*** RECORDS PROVIDED Section Begins ***
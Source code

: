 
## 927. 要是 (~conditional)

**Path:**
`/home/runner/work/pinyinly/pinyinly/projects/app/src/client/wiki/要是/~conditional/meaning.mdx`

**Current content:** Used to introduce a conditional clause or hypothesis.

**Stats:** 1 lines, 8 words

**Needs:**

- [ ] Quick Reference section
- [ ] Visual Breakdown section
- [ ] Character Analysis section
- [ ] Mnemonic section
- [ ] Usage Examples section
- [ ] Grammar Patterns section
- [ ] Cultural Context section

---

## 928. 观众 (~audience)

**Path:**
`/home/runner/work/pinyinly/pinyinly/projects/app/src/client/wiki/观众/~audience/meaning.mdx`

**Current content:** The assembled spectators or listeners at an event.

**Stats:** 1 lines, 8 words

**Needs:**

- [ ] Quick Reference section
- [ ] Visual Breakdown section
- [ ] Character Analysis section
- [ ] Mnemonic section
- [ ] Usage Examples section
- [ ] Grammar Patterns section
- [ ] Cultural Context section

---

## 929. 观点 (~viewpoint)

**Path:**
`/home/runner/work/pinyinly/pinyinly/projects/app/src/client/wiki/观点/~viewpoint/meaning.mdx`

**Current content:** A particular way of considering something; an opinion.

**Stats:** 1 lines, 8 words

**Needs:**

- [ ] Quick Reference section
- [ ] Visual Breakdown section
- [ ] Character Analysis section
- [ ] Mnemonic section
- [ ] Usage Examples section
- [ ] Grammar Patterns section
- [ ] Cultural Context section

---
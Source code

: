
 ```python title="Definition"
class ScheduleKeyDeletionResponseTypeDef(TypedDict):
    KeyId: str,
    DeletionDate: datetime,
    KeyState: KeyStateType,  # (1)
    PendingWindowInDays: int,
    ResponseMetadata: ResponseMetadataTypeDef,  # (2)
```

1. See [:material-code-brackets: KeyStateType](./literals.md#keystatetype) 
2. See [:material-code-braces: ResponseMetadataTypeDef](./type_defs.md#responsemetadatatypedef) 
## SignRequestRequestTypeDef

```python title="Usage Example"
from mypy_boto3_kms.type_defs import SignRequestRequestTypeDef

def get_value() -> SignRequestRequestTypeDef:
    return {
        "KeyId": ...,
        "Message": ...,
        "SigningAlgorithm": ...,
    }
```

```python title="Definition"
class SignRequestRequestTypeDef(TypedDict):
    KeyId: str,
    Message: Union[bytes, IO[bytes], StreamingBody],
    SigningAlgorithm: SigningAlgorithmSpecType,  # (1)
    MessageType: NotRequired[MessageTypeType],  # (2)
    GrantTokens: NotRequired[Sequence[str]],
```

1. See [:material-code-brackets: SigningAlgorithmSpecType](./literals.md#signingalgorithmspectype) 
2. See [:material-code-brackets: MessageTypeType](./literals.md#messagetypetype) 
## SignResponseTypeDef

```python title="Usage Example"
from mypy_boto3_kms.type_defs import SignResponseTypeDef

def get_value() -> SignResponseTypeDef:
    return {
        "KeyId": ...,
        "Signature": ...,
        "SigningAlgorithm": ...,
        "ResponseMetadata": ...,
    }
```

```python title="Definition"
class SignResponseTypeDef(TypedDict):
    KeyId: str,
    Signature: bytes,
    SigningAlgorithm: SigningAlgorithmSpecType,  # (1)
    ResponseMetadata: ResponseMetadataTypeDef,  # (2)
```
*** RECORDS PROVIDED Section Ends ***
*** RECORDS PROVIDED Section Begins ***
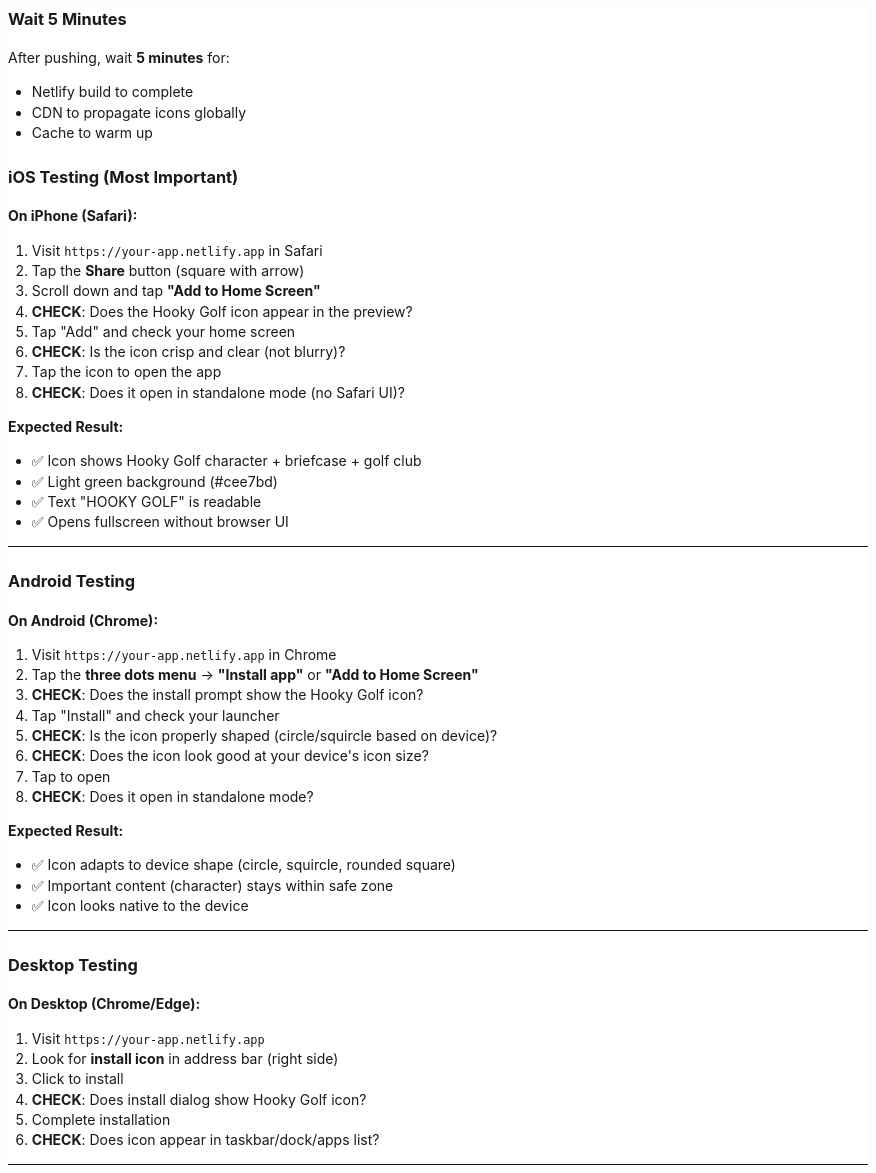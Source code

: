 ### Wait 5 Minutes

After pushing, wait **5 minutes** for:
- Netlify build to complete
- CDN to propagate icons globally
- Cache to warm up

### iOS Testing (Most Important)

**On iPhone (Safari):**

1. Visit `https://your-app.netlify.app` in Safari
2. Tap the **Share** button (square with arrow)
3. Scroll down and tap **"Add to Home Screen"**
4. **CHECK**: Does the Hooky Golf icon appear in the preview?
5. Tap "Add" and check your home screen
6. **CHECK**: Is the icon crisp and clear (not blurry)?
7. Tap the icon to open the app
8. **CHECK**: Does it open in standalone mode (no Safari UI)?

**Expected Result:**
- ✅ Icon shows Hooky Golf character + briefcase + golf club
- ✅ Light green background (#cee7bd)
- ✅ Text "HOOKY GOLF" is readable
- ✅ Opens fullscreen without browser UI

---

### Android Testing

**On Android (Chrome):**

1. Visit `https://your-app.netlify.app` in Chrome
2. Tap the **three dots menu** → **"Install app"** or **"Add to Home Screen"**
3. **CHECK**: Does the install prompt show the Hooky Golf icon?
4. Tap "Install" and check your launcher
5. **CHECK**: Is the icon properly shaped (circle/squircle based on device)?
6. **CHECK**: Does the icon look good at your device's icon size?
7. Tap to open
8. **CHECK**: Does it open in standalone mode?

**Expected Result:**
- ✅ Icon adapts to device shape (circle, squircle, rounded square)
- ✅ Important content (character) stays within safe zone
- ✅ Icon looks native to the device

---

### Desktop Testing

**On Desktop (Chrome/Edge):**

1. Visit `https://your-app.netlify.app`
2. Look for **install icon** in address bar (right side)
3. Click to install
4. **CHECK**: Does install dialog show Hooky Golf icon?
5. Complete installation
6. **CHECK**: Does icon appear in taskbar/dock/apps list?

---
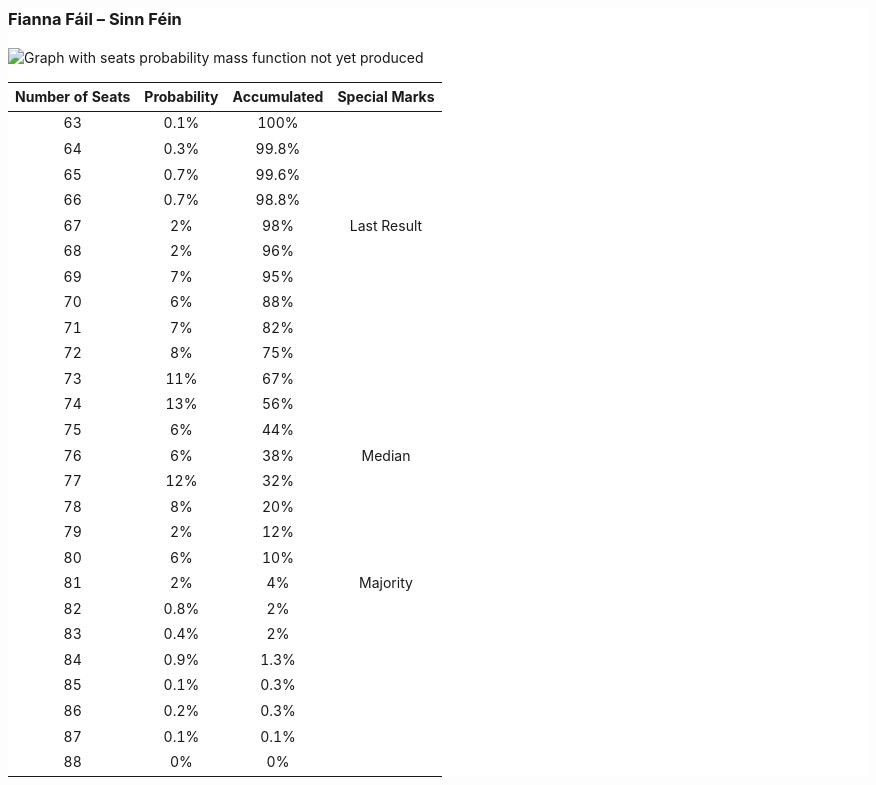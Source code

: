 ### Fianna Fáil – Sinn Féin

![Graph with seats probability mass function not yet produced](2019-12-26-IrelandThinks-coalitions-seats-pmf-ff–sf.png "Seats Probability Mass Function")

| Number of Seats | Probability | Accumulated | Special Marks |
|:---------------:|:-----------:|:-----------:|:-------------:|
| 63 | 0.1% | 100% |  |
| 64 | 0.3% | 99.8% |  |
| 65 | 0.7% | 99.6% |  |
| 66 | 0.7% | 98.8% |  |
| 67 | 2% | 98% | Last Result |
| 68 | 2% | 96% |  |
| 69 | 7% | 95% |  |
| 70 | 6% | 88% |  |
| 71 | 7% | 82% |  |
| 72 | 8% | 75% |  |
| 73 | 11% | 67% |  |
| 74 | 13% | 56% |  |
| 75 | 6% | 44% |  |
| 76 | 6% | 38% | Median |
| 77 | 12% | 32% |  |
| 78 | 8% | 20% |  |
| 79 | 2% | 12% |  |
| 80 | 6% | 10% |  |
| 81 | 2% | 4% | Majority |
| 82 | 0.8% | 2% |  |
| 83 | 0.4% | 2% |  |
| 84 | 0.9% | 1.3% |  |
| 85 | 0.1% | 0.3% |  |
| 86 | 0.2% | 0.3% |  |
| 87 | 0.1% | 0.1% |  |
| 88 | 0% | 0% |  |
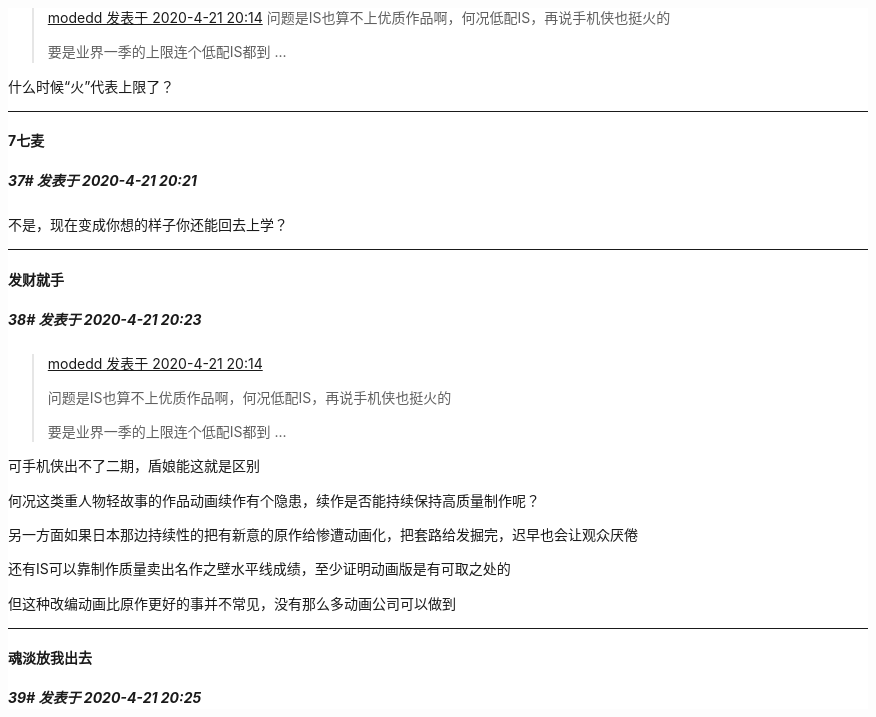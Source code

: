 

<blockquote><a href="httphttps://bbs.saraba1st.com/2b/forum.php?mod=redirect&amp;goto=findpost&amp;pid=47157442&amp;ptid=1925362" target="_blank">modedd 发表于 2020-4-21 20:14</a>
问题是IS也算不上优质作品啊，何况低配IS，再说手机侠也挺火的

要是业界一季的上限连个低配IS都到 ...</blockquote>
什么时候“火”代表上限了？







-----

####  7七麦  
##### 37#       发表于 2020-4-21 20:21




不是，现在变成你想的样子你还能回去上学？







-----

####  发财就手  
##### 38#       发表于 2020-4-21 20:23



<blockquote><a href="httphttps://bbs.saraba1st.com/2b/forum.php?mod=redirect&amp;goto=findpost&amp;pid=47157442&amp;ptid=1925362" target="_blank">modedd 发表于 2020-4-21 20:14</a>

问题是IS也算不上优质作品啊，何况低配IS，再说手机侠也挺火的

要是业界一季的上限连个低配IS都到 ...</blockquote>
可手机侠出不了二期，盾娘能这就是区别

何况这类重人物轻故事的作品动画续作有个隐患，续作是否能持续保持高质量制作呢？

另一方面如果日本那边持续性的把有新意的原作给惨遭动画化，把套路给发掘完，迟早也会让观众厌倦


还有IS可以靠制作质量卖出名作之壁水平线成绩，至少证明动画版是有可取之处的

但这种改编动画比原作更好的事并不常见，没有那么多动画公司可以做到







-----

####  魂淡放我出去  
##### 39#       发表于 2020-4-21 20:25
*** RECORDS PROVIDED Section Ends ***
* TASK DIRECTIONS
Your whole answer should be one number, the count of lines in the records that hold "conditional".

* WRITTEN RESPONSE
3